Noah gets drunk. Abraham sleeps with his wife's slave. Isaac lies. Jacob cheats. The sons of Israel are violent and vile in their conduct, except for Joseph. These are the people God chooses to redeem. Scandalous!

But, that is the nature of grace. It is what makes grace to be grace. It is God's unmerited favor bestowed on undeserving sinners. That is what we all are. Grace is what we all need. Grace is what we can never earn. The external effort cannot hide the internal evil. The best we can do is try to hide our shame behind a garment of fig leaves, cling to a log while it rains for forty days, build a tower to try to reach heaven--to no avail. Only grace can clothe us in righteousness, secure us in the ark of salvation and place a ladder that extends down to us from heaven.

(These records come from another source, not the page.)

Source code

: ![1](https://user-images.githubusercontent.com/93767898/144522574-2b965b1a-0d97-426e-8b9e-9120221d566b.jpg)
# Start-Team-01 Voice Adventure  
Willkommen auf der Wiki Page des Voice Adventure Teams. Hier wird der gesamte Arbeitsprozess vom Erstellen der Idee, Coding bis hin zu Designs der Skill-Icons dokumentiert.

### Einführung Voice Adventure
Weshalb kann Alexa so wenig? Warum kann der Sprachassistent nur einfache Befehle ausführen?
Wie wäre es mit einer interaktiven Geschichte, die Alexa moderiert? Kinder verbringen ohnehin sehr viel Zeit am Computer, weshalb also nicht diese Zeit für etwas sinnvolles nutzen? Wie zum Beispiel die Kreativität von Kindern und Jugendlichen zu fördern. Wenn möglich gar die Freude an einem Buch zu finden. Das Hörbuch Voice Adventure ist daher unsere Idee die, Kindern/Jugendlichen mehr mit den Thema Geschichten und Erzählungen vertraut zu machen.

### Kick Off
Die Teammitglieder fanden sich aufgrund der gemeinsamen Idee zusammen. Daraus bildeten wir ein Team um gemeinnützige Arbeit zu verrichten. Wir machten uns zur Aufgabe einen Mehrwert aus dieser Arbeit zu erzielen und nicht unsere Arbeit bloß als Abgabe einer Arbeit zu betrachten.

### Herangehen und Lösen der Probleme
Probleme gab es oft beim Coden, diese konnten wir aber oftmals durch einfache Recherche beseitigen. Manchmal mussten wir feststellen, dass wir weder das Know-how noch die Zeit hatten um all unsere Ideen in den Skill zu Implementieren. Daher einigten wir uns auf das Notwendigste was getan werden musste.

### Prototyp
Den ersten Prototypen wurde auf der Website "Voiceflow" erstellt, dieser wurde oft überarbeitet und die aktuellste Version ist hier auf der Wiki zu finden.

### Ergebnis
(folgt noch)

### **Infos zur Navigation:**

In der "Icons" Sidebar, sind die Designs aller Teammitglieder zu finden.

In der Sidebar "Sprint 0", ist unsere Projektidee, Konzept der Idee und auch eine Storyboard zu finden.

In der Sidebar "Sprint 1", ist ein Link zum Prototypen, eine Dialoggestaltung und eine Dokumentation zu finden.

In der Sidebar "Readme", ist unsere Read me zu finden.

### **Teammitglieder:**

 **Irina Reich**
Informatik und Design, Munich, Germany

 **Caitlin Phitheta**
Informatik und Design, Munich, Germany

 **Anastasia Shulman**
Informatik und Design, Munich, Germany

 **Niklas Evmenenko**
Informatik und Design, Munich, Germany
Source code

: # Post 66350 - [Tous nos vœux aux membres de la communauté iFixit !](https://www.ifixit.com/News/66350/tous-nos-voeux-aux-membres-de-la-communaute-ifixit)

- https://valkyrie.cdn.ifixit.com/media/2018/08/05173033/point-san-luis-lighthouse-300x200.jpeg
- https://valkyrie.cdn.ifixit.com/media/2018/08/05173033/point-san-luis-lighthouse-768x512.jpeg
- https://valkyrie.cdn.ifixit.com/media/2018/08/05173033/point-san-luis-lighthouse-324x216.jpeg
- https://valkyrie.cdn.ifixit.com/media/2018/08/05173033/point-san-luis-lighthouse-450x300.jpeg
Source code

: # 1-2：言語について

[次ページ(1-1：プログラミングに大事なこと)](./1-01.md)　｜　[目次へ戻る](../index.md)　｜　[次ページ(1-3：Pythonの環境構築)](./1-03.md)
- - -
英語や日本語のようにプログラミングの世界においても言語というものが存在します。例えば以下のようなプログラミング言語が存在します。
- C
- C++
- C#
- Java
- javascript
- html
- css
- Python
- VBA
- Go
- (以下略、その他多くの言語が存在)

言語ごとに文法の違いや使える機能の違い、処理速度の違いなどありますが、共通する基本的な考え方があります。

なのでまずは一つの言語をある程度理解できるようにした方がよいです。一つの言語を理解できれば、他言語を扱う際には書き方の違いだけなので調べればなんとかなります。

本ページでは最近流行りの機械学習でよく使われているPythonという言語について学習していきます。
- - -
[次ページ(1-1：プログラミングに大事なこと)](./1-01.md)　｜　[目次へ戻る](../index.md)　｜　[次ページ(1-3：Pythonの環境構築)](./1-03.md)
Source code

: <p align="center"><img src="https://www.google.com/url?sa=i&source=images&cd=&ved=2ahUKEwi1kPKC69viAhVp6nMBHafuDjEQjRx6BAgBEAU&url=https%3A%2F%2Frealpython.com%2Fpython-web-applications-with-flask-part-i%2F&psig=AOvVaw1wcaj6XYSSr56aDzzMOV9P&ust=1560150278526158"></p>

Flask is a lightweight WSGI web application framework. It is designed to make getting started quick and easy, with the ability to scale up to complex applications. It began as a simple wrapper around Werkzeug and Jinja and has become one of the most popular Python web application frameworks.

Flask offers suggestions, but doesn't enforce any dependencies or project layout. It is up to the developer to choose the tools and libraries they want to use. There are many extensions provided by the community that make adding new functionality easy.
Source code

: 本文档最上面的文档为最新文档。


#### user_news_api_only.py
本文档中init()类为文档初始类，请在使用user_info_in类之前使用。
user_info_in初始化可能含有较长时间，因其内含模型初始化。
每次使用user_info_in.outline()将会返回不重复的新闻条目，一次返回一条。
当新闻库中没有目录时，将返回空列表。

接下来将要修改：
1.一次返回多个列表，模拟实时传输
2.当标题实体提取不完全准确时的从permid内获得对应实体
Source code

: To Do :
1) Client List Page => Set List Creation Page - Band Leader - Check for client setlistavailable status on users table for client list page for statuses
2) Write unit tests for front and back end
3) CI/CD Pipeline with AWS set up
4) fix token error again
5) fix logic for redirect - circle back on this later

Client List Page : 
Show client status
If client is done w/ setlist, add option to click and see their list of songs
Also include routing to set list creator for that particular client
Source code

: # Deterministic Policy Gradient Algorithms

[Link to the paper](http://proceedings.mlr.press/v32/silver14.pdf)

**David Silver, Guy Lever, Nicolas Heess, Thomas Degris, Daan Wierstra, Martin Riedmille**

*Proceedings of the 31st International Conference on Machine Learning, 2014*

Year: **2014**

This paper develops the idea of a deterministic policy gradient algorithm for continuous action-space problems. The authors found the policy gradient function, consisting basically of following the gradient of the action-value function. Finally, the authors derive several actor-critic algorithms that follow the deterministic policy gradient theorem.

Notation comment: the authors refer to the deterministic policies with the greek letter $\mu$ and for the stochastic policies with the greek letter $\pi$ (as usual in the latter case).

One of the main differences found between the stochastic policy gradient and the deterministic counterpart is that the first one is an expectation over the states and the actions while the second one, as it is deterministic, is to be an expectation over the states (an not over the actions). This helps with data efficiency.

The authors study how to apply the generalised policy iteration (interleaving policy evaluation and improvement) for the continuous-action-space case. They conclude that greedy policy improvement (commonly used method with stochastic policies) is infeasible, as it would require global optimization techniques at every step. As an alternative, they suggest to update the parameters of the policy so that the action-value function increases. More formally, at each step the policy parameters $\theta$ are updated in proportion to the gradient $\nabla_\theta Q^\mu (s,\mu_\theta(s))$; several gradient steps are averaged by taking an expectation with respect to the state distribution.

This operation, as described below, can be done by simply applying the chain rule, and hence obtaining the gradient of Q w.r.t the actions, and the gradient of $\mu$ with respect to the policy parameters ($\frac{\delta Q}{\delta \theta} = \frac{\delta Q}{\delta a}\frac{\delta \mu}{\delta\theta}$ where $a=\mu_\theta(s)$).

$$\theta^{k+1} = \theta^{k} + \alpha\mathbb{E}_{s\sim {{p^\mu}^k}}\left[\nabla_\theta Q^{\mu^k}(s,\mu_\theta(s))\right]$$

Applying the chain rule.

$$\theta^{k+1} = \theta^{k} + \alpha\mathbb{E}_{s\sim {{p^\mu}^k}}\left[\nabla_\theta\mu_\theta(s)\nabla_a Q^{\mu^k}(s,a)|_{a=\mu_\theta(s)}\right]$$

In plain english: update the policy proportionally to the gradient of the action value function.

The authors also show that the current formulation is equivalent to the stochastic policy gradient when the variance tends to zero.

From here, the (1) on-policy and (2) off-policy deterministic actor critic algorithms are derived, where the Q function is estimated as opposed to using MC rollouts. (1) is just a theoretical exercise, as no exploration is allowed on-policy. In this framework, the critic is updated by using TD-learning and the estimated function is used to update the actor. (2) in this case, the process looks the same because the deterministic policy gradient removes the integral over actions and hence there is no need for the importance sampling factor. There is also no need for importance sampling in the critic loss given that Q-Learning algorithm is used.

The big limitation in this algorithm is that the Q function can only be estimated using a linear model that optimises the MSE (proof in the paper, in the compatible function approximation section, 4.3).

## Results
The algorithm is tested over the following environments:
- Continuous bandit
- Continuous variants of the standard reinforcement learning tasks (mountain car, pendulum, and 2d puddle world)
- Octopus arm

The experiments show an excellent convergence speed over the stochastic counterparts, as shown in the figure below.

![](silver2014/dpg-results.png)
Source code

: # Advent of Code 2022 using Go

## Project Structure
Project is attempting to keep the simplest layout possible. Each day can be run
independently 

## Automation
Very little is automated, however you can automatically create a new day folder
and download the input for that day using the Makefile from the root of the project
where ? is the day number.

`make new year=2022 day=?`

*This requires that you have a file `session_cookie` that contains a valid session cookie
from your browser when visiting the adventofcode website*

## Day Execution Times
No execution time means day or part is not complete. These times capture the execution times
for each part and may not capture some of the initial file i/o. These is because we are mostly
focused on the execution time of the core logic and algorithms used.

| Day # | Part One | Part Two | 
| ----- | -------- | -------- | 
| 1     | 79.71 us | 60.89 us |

Adam and Eve being driven from the garden---that's not scandalous. We would expect that. God reaching out to them and clothing them. God giving a promise that through this sinful woman's descendant the Savior would be born--that's scandalous.

Humanity thumbing its nose at God and being drowned in the deluge--that's not scandalous. We would say it's sad, but not startling. It's a just sentence from a Holy God. Noah finding grace in the eyes of the LORD and his family being preserved on the ark, realizing that even though Noah was a faithful man, he was also a flawed man, along with his boys--that fact highlighted in him lying naked in a drunken stupor in his tent and one of his sons mocking him. That's scandalous.

Sodom, so depraved that the name has become synonymous with perversion, for that city to be consumed in God's furious fire--that's not scandalous. For Lot to be forcibly removed and not perishing with them, considering what a carnal, compromiser he was--that's scandalous.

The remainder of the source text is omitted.